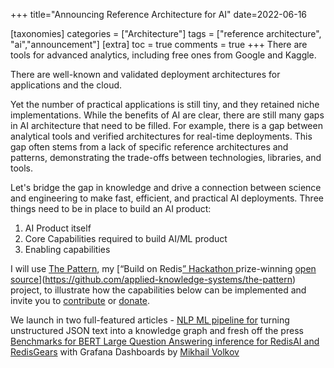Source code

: +++
title="Announcing Reference Architecture for AI"
date=2022-06-16

[taxonomies]
categories = ["Architecture"]
tags = ["reference architecture", "ai","announcement"]
[extra]
toc = true
comments = true
+++
There are tools for advanced analytics, including free ones from Google and Kaggle.

There are well-known and validated deployment architectures for applications and the cloud.

Yet the number of practical applications is still tiny, and they retained niche implementations.
While the benefits of AI are clear, there are still many gaps in AI architecture that need to be filled. For example, there is a gap between analytical tools and verified architectures for real-time deployments. This gap often stems from a lack of specific reference architectures and patterns, demonstrating the trade-offs between technologies, libraries, and tools.

Let's bridge the gap in knowledge and drive a connection between science and engineering to make fast, efficient, and practical AI deployments.
Three things need to be in place to build an AI product:
1) AI Product itself
2) Core Capabilities required to build AI/ML product
3) Enabling capabilities

I will use [The Pattern](https://thepattern.digital/), my [“Build on Redis[” Hackathon ](https://redis.com/blog/build-on-redis-hackathon-winners/)prize-winning [open source](https://github.com/applied-knowledge-systems/the-pattern)](https://github.com/applied-knowledge-systems/the-pattern) project, to illustrate how the capabilities below can be implemented and invite you to [contribute](/docs/contribution/) or [donate](/docs/donate). 

We launch in two full-featured articles - [NLP ML pipeline for](https://reference-architecture.ai/docs/nlp/) turning unstructured JSON text into a knowledge graph and fresh off the press [Benchmarks for BERT Large Question Answering inference for RedisAI and RedisGears](https://reference-architecture.ai/docs/bert-qa-benchmarking/) with Grafana Dashboards by [Mikhail Volkov](https://volkovlabs.com/from-a-basic-redistimeseries-data-source-to-2-million-downloads-in-grafana-marketplace-9921ed9ac5a)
- - -
Exercise requirements. The reply must be a number and nothing more: the count of lines above that contain the word "architectures".

Exercise answer. 2